Freies Patienten-Fluten oder lieber Terminvergabe?
Bei einer offenen Sprechstunde fällt für Arzt wie Team ins Gewicht, dass der organisatorische Aufwand, den eine Terminsprechstunde mit sich bringt, quasi komplett entfällt. Das Telefon ist ruhiger und die vielen Gespräche, die im Zusammenhang mit einer Terminvergabe geführt werden müssen und die damit ein Zeit- und Stressfaktor sind, entfallen.

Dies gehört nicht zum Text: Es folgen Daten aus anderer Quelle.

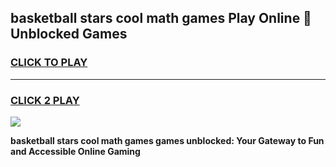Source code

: 
## basketball stars cool math games Play Online 👋 Unblocked Games
<h3>
<a href="https://news.freeplayer.one?title=basketball_stars_cool_math_games&ref=17CMG">CLICK TO PLAY</a></h3>
<hr>

<h3>
<a href="https://news.freeplayer.one?title=basketball_stars_cool_math_games&ref=17CMG">CLICK 2 PLAY</a>
  
</h3>

<a href="https://news.freeplayer.one?title=basketball_stars_cool_math_games&ref=17CMG/"><img src="https://clearcache.store/games.png"></a>


**basketball stars cool math games games unblocked: Your Gateway to Fun and Accessible Online Gaming**
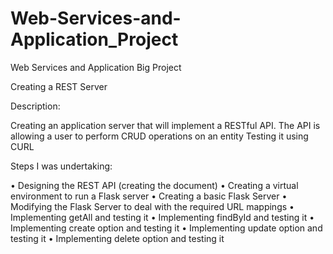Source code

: # Web-Services-and-Application_Project
Web Services and Application Big Project

Creating a REST Server

Description:

Creating an application server that will implement a RESTful API.
The API is allowing a user to perform CRUD operations on an entity
Testing it using CURL

Steps I was undertaking:

• Designing the REST API (creating the document)
• Creating a virtual environment to run a Flask server
• Creating a basic Flask Server
• Modifying the Flask Server to deal with the required URL mappings
• Implementing getAll and testing it
• Implementing findById and testing it
• Implementing create option and testing it
• Implementing update option and testing it
• Implementing delete option and testing it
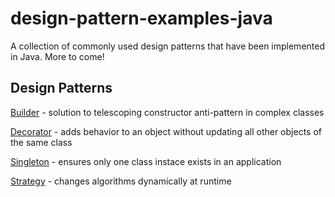 # design-pattern-examples-java

A collection of commonly used design patterns that have been implemented in Java. More to come!

## Design Patterns

[Builder](/builder-pattern) - solution to telescoping constructor anti-pattern in complex classes

[Decorator](/decorator-pattern) - adds behavior to an object without updating all other objects of the same class

[Singleton](/singleton-pattern) - ensures only one class instace exists in an application

[Strategy](/strategy-pattern) - changes algorithms dynamically at runtime
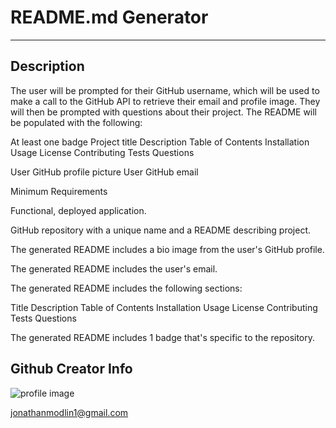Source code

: 
# README.md Generator
***
## Description
The user will be prompted for their GitHub username, which will be used to make a call to the GitHub API to retrieve their email and profile image. They will then be prompted with questions about their project.
The README will be populated with the following:

At least one badge
Project title
Description
Table of Contents
Installation
Usage
License
Contributing
Tests
Questions

User GitHub profile picture
User GitHub email

Minimum Requirements


Functional, deployed application.


GitHub repository with a unique name and a README describing project.


The generated README includes a bio image from the user's GitHub profile.


The generated README includes the user's email.


The generated README includes the following sections:

Title
Description
Table of Contents
Installation
Usage
License
Contributing
Tests
Questions



The generated README includes 1 badge that's specific to the repository.



## Github Creator Info


![profile image](https://avatars3.githubusercontent.com/u/59783364?s=460&u=dccff027edecd5a7d262e207d3f8cbe6b1546eda&v=4)


jonathanmodlin1@gmail.com

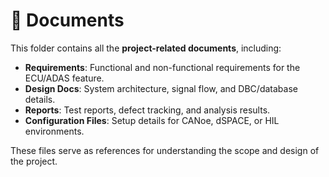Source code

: # 📄 Documents

This folder contains all the **project-related documents**, including:

- **Requirements**: Functional and non-functional requirements for the ECU/ADAS feature.
- **Design Docs**: System architecture, signal flow, and DBC/database details.
- **Reports**: Test reports, defect tracking, and analysis results.
- **Configuration Files**: Setup details for CANoe, dSPACE, or HIL environments.

These files serve as references for understanding the scope and design of the project.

Ohne Zeitvorgabe sind Patienten oft entspannter
Auch die Patienten selbst sind oft entspannter: Sie wissen, dass Sie jederzeit zu ihrem Arzt kommen können und fühlen sich entsprechend willkommen in der Praxis. Gleichzeitig ist ihnen klar, dass das ggf. mit längeren Wartezeiten verbunden sein kann. Zeichnet sich zu einem konkreten Zeitpunkt ab, dass es im Wartezimmer sehr geballt ist, tritt eine natürliche Selektion ein: Wer nicht "ganz so krank" ist oder am nächsten Tag auch noch Zeit hat, entscheidet sich vielleicht gegen das längere Warten und trägt dazu bei, dass sich die Situation von selbst wieder ein bisschen entspannt.

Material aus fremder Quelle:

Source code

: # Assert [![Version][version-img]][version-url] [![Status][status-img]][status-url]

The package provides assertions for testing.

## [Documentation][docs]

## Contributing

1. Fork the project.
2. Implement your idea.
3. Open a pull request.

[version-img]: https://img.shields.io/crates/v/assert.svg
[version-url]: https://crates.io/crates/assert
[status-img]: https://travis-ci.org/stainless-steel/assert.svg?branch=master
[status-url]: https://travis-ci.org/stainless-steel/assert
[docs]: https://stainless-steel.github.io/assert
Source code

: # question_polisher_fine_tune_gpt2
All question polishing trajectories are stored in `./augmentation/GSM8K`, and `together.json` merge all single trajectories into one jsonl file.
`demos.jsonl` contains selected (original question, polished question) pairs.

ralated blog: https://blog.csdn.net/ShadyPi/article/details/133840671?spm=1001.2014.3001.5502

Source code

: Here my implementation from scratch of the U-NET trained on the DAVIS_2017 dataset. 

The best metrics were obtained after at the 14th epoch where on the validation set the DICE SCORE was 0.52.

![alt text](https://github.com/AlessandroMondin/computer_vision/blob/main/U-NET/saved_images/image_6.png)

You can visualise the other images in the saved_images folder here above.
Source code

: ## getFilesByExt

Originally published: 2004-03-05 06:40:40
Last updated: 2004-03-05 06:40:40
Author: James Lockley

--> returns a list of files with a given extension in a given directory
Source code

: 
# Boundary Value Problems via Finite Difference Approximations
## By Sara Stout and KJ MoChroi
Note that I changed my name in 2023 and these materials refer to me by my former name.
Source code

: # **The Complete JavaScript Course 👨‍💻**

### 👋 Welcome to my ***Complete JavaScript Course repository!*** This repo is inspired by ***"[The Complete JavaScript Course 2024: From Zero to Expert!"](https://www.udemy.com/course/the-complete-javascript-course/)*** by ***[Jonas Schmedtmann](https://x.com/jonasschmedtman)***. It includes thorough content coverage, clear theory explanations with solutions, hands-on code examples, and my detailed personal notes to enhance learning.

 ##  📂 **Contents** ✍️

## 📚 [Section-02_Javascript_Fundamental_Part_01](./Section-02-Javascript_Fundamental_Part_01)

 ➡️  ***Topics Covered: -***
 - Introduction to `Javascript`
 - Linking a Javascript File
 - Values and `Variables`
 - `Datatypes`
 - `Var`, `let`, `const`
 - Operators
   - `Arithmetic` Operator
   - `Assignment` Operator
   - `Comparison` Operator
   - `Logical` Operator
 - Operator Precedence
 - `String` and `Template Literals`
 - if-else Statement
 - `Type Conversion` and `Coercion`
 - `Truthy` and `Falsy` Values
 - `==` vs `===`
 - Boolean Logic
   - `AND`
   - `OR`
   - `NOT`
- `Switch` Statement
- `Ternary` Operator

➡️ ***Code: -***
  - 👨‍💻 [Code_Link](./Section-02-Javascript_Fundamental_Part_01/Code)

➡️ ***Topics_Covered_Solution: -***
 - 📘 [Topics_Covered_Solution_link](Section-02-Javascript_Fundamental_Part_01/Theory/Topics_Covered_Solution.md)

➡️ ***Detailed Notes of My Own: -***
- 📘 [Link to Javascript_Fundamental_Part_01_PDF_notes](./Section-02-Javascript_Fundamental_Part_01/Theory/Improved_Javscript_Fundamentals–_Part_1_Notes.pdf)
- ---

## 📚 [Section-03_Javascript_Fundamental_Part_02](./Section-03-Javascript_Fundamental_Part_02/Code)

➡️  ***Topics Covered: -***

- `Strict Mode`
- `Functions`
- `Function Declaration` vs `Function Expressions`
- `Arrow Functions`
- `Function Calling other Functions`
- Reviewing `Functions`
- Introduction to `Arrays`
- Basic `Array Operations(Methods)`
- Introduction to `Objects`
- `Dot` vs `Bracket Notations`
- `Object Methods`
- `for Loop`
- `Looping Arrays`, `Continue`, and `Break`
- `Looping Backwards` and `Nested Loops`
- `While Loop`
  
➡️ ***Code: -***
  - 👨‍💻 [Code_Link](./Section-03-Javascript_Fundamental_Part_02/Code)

Praxisrisiko: Arbeitsbedarf ist nicht immer kalkulierbar
Noch ein Vorteil der offenen Sprechstunde: Notfälle und Krankenhausentlassungen werfen den kompletten Tagesplan nur bedingt durcheinander. Und Patienten, die man selbst gerne am nächsten Tag oder in der nächsten Woche sehen möchte, lassen sich auch leichter in eine offene Sprechstunde integrieren als in einen fixen Wochenplan.

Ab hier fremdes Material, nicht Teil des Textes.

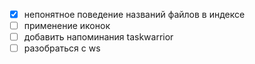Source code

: - [x] непонятное поведение названий файлов в индексе
- [ ] применение иконок
- [ ] добавить напоминания taskwarrior
- [ ] разобраться с ws
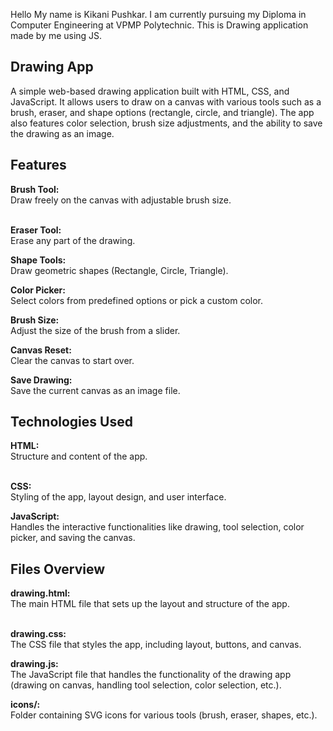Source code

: Hello My name is Kikani Pushkar.
I am currently pursuing my Diploma in Computer Engineering at VPMP Polytechnic.
This is Drawing application made by me using JS.

<h2>Drawing App</h2>
A simple web-based drawing application built with HTML, CSS, and JavaScript. It allows users to draw on a canvas with various tools such as a brush, eraser, and shape options (rectangle, circle, and triangle). The app also features color selection, brush size adjustments, and the ability to save the drawing as an image.

<h2>Features</h2>
<b>Brush Tool:</b> <br> 
Draw freely on the canvas with adjustable brush size. <br> <br>

<b>Eraser Tool:</b> <br>
Erase any part of the drawing.<br>

<b>Shape Tools:</b> <br>
Draw geometric shapes (Rectangle, Circle, Triangle).<br>

<b>Color Picker:</b> <br>
Select colors from predefined options or pick a custom color.<br>

<b>Brush Size:</b> <br>
Adjust the size of the brush from a slider.<br>

<b>Canvas Reset:</b> <br>
Clear the canvas to start over.<br>

<b>Save Drawing:</b> <br>
Save the current canvas as an image file.<br>

<h2>Technologies Used </h2>
<b>HTML:</b> <br>
Structure and content of the app. <br> <br>

<b>CSS:</b> <br>
Styling of the app, layout design, and user interface.<br>

<b>JavaScript:</b> <br>
Handles the interactive functionalities like drawing, tool selection, color picker, and saving the canvas.<br>

<h2>Files Overview</h2>
<b>drawing.html:</b> <br>
The main HTML file that sets up the layout and structure of the app. <br> <br>

<b>drawing.css:</b> <br>
The CSS file that styles the app, including layout, buttons, and canvas.<br>

<b>drawing.js:</b> <br>
The JavaScript file that handles the functionality of the drawing app (drawing on canvas, handling tool selection, color selection, etc.).<br>

<b>icons/:</b> <br>
Folder containing SVG icons for various tools (brush, eraser, shapes, etc.).
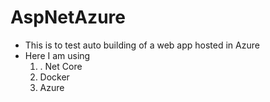 # AspNetAzure
 + This is to test auto building of a web app hosted in Azure
 + Here I am using
    1. . Net Core
    2. Docker
    3. Azure
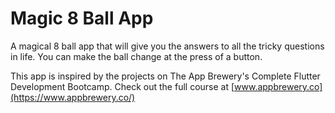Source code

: # Magic 8 Ball App

A magical 8 ball app that will give you the answers to all the tricky questions in life. You can make the ball change at the press of a button.

This app is inspired by the projects on The App Brewery's Complete Flutter Development Bootcamp. Check out the full course at [www.appbrewery.co](https://www.appbrewery.co/)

Als Nachteil einer offenen Sprechstunde empfinden allerdings viele Niedergelassene, fremdgesteuert zu sein, keinen Einfluss auf den Arbeitstag und die Abläufe zu haben. Schließlich weiß niemand, welcher Patient in der Sprechstunde erscheinen wird. Ein Effekt dabei ist, dass niemand den Zeitbedarf kalkulieren kann – Mittagspausen und Feierabende werden zu einer relativ unkalkulierbaren Größe.
Mit Terminsystem sind Arzt und Personal flexibler
Mit der Vorgabe der Termindauer und -anzahl ist eine Sprechstunde zu strukturieren. Arzt und Angestellte können in der Regel (Ausnahme Notfälle) ihre Arbeitszeit selbst bestimmen. Ein "ich muss heute früher gehen" ist so steuerbar und möglich.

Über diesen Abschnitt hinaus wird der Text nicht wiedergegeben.